(Items from a dataset)
[Start of section]

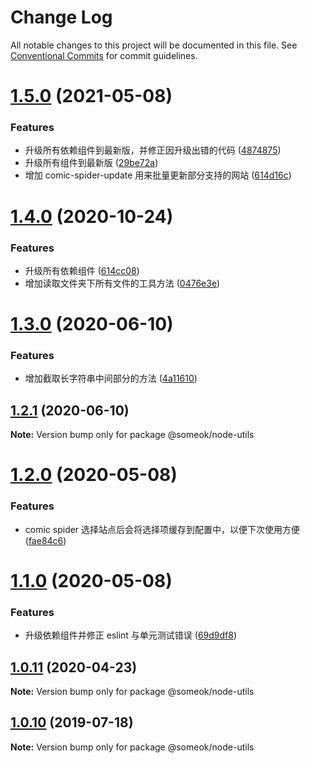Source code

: # Change Log

All notable changes to this project will be documented in this file.
See [Conventional Commits](https://conventionalcommits.org) for commit guidelines.

# [1.5.0](https://github.com/someok/node-toolkit/tree/master/packages/node-utils/compare/@someok/node-utils@1.4.0...@someok/node-utils@1.5.0) (2021-05-08)

### Features

-   升级所有依赖组件到最新版，并修正因升级出错的代码 ([4874875](https://github.com/someok/node-toolkit/tree/master/packages/node-utils/commit/487487507aebd662309d1fefc47e8a78f26b1857))
-   升级所有组件到最新版 ([29be72a](https://github.com/someok/node-toolkit/tree/master/packages/node-utils/commit/29be72a210e96925557bb3e8d1dacfd2d511ce47))
-   增加 comic-spider-update 用来批量更新部分支持的网站 ([614d16c](https://github.com/someok/node-toolkit/tree/master/packages/node-utils/commit/614d16c5390c0bc820010d6a796383f0d7e06d50))

# [1.4.0](https://github.com/someok/node-toolkit/tree/master/packages/node-utils/compare/@someok/node-utils@1.3.0...@someok/node-utils@1.4.0) (2020-10-24)

### Features

-   升级所有依赖组件 ([614cc08](https://github.com/someok/node-toolkit/tree/master/packages/node-utils/commit/614cc08))
-   增加读取文件夹下所有文件的工具方法 ([0476e3e](https://github.com/someok/node-toolkit/tree/master/packages/node-utils/commit/0476e3e))

# [1.3.0](https://github.com/someok/node-toolkit/tree/master/packages/node-utils/compare/@someok/node-utils@1.2.1...@someok/node-utils@1.3.0) (2020-06-10)

### Features

-   增加截取长字符串中间部分的方法 ([4a11610](https://github.com/someok/node-toolkit/tree/master/packages/node-utils/commit/4a11610))

## [1.2.1](https://github.com/someok/node-toolkit/tree/master/packages/node-utils/compare/@someok/node-utils@1.2.0...@someok/node-utils@1.2.1) (2020-06-10)

**Note:** Version bump only for package @someok/node-utils

# [1.2.0](https://github.com/someok/node-toolkit/tree/master/packages/node-utils/compare/@someok/node-utils@1.1.0...@someok/node-utils@1.2.0) (2020-05-08)

### Features

-   comic spider 选择站点后会将选择项缓存到配置中，以便下次使用方便 ([fae84c6](https://github.com/someok/node-toolkit/tree/master/packages/node-utils/commit/fae84c6))

# [1.1.0](https://github.com/someok/node-toolkit/tree/master/packages/node-utils/compare/@someok/node-utils@1.0.11...@someok/node-utils@1.1.0) (2020-05-08)

### Features

-   升级依赖组件并修正 eslint 与单元测试错误 ([69d9df8](https://github.com/someok/node-toolkit/tree/master/packages/node-utils/commit/69d9df8))

## [1.0.11](https://github.com/someok/node-toolkit/tree/master/packages/node-utils/compare/@someok/node-utils@1.0.10...@someok/node-utils@1.0.11) (2020-04-23)

**Note:** Version bump only for package @someok/node-utils

## [1.0.10](https://github.com/someok/node-toolkit/tree/master/packages/node-utils/compare/@someok/node-utils@1.0.9...@someok/node-utils@1.0.10) (2019-07-18)

**Note:** Version bump only for package @someok/node-utils

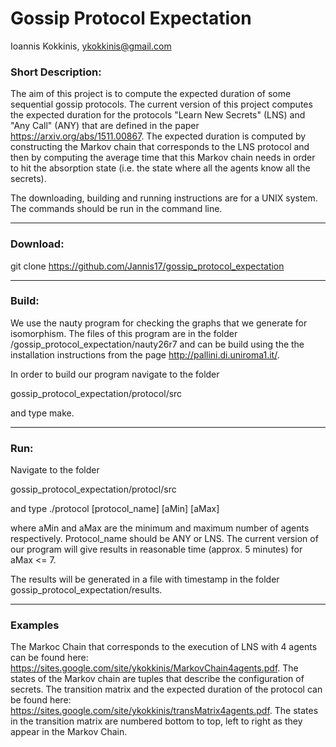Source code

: # Gossip Protocol Expectation 

Ioannis Kokkinis, ykokkinis@gmail.com

### Short Description:

The aim of this project is to compute the expected duration
of some sequential gossip protocols. The current version of
this project computes the expected duration for the protocols
"Learn New Secrets" (LNS) and "Any Call" (ANY) that are
defined in the paper https://arxiv.org/abs/1511.00867. 
The expected duration is computed by constructing the
Markov chain that corresponds to the LNS protocol and then
by computing the average time that this Markov chain needs
in order to hit the absorption state (i.e. the state where
all the agents know all the secrets).

The downloading, building and running instructions are
for a UNIX system. The commands should be run in the
command line.

---

### Download:

git clone https://github.com/Jannis17/gossip_protocol_expectation

---

### Build:

We use the nauty program for checking the graphs that we
generate for isomorphism. The files of this program are
in the folder /gossip_protocol_expectation/nauty26r7 and
can be build using the the installation instructions from
the page http://pallini.di.uniroma1.it/.

In order to build our program navigate to the folder

gossip_protocol_expectation/protocol/src

and type make.

---

### Run:
Navigate to the folder

gossip_protocol_expectation/protocl/src

and type ./protocol [protocol_name] [aMin] [aMax]

where aMin and aMax are the minimum and maximum number
of agents respectively. Protocol_name should be ANY or LNS. The current version of our
program will give results in reasonable time (approx. 5 minutes) for aMax <= 7.

The results will be generated in a file with timestamp in the folder gossip_protocol_expectation/results.

---

### Examples

The Markoc Chain that corresponds to the execution of LNS with 4 agents can be found here: https://sites.google.com/site/ykokkinis/MarkovChain4agents.pdf.
The states of the Markov chain are tuples that describe the configuration of secrets.
The transition matrix and the expected duration of the protocol can be found here: https://sites.google.com/site/ykokkinis/transMatrix4agents.pdf. The states in the
transition matrix are numbered bottom to top, left to right as they appear in the
Markov Chain.

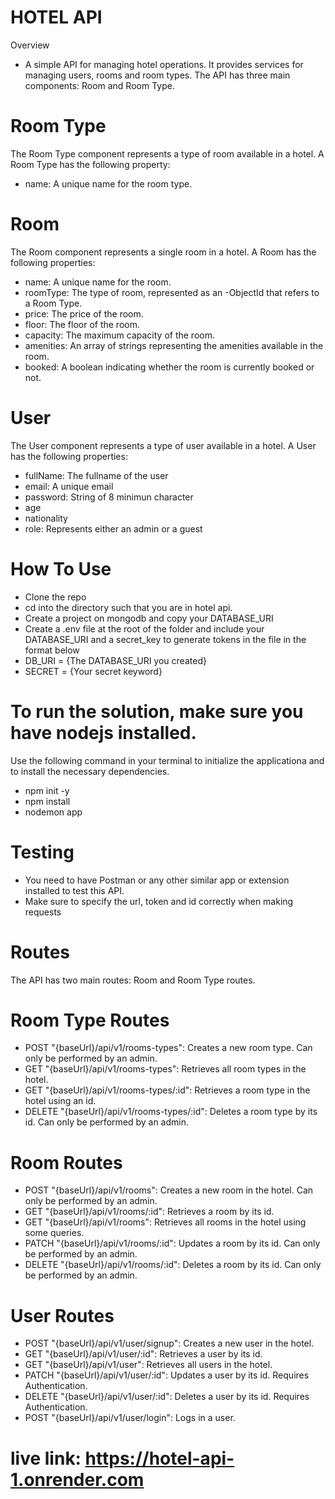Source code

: # HOTEL API

Overview


* A simple API for managing hotel operations. It provides services for managing users, rooms and room types. The API has three main components:  Room and Room Type.

# Room Type

The Room Type component represents a type of room available in a hotel. A Room Type has the following property:

* name: A unique name for the room type.

# Room

The Room component represents a single room in a hotel. A Room has the following properties:

* name: A unique name for the room.
* roomType: The type of room, represented as an -ObjectId that refers to a Room Type.
* price: The price of the room.
* floor: The floor of the room.
* capacity: The maximum capacity of the room.
* amenities: An array of strings representing the amenities available in the room.
* booked: A boolean indicating whether the room is currently booked or not.

# User
The User component represents a type of user available in a hotel. A User has the following properties:

* fullName: The fullname of the user
* email: A unique email
* password: String of 8 minimun character
* age
* nationality
* role: Represents either an admin or a guest


# How To Use

* Clone the repo
* cd into the directory such that you are in hotel api.
* Create a project on mongodb and copy your DATABASE_URI
* Create a .env file at the root of the folder and include your DATABASE_URI and a secret_key to generate tokens in the file in the format below
* DB_URI = {The DATABASE_URI you created}
* SECRET = {Your secret keyword}

# To run the solution, make sure you have nodejs installed.
Use the following command in your terminal to initialize the applicationa and to install the necessary dependencies.
* npm init -y
* npm install
* nodemon app

# Testing
* You need to have Postman or any other similar app or extension installed to test this API.
* Make sure to specify the url, token and id correctly when making requests
# Routes
The API has two main routes:  Room and Room Type routes.


# Room Type Routes
* POST "{baseUrl}/api/v1/rooms-types": Creates a new room type. Can only be performed by an admin.
* GET "{baseUrl}/api/v1/rooms-types": Retrieves all room types in the hotel.
* GET "{baseUrl}/api/v1/rooms-types/:id": Retrieves a room type in the hotel using an id.
* DELETE "{baseUrl}/api/v1/rooms-types/:id": Deletes a room type by its id. Can only be performed by an admin.


# Room Routes
* POST "{baseUrl}/api/v1/rooms": Creates a new room in the hotel. Can only be performed by an admin.
* GET "{baseUrl}/api/v1/rooms/:id": Retrieves a room by its id.
* GET "{baseUrl}/api/v1/rooms": Retrieves all rooms in the hotel using some queries.
* PATCH "{baseUrl}/api/v1/rooms/:id": Updates a room by its id. Can only be performed by an admin.
* DELETE "{baseUrl}/api/v1/rooms/:id": Deletes a room by its id. Can only be performed by an admin.

# User Routes
* POST "{baseUrl}/api/v1/user/signup": Creates a new user in the hotel.
* GET "{baseUrl}/api/v1/user/:id": Retrieves a user by its id.
* GET "{baseUrl}/api/v1/user": Retrieves all users in the hotel.
* PATCH "{baseUrl}/api/v1/user/:id": Updates a user by its id. Requires Authentication.
* DELETE "{baseUrl}/api/v1/user/:id": Deletes a user by its id. Requires Authentication.
* POST "{baseUrl}/api/v1/user/login": Logs in a user.





# live link: https://hotel-api-1.onrender.com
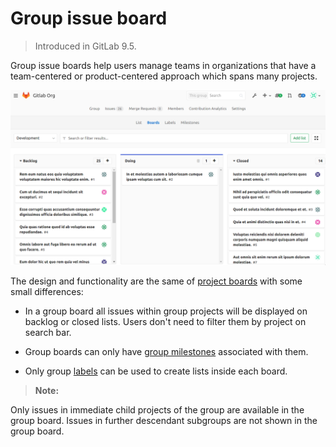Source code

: # Group issue board

> Introduced in GitLab 9.5.

Group issue boards help users manage teams in organizations
that have a team-centered or product-centered approach which spans
many projects.

![Group Issue Board](img/group_issue_board.png)

The design and functionality are the same of [project boards](../project/issue_board.md) with some small differences:  

* In a group board all issues within group projects will be displayed 
on backlog or closed lists. Users don't need to filter them by project on search bar.

* Group boards can only have [group milestones](../project/milestones/index.md#creating-a-group-milestone) associated with them.

* Only group [labels](../project/labels.md) can be used to create lists inside each board.

>**Note:**

Only issues in immediate child projects of the group are available in the group board. Issues in further descendant subgroups are not shown in the group board.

[End of section]

= ACTION ITEM =
Look through the entries and find each line that has the string "issues". Copy those lines.

= SOLUTION TO THE EXERCISE =
* In a group board all issues within group projects will be displayed 
Only issues in immediate child projects of the group are available in the group board. Issues in further descendant subgroups are not shown in the group board.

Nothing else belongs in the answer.